:: WHAT IS REQUIRED ::
Scan the entries below for the word "Bhat", then copy each line that holds it.

:: MATERIAL PROVIDED ::
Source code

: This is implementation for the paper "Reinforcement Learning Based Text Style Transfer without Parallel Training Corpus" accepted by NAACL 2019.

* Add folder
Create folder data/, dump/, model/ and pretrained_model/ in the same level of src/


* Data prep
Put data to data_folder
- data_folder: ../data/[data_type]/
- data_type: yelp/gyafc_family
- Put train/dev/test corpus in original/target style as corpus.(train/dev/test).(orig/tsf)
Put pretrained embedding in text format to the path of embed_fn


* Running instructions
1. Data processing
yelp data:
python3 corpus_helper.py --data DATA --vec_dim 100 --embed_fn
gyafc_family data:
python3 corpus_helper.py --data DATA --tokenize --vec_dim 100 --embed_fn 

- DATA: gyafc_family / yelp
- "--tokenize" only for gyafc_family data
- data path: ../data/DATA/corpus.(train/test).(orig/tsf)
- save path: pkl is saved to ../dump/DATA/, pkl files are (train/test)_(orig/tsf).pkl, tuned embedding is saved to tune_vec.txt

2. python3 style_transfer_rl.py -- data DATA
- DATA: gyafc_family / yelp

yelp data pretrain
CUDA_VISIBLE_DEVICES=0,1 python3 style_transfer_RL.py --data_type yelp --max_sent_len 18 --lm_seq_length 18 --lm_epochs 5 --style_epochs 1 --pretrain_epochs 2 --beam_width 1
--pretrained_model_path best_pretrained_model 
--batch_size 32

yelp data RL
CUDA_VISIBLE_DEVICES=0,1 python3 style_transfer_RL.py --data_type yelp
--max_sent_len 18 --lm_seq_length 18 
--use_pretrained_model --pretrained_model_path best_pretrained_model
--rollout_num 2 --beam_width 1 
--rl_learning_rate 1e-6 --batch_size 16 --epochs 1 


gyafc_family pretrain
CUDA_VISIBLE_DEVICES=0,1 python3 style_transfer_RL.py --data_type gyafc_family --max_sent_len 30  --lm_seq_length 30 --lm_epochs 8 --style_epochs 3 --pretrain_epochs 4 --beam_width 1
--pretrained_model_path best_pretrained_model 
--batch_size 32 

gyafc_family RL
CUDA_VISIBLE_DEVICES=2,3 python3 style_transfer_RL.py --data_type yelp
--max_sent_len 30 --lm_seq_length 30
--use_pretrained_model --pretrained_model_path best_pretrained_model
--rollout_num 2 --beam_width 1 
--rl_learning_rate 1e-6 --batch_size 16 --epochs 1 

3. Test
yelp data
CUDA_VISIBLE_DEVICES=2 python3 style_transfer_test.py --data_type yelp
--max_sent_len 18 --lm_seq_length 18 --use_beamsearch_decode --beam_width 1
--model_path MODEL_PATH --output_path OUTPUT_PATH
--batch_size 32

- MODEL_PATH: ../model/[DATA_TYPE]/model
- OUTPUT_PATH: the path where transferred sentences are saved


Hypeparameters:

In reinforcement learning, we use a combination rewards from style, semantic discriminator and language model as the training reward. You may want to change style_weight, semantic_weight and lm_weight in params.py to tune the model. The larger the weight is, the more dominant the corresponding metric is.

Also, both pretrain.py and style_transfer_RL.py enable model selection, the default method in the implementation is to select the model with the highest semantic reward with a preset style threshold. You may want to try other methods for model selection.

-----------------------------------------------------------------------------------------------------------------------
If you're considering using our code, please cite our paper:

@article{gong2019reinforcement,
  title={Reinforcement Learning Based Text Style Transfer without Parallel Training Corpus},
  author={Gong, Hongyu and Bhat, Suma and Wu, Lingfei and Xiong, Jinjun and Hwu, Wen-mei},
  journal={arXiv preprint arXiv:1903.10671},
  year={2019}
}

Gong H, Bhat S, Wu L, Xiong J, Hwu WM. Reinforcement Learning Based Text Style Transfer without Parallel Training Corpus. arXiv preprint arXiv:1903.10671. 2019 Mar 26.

:: SOLVED PROBLEM ::
  author={Gong, Hongyu and Bhat, Suma and Wu, Lingfei and Xiong, Jinjun and Hwu, Wen-mei},
Gong H, Bhat S, Wu L, Xiong J, Hwu WM. Reinforcement Learning Based Text Style Transfer without Parallel Training Corpus. arXiv preprint arXiv:1903.10671. 2019 Mar 26.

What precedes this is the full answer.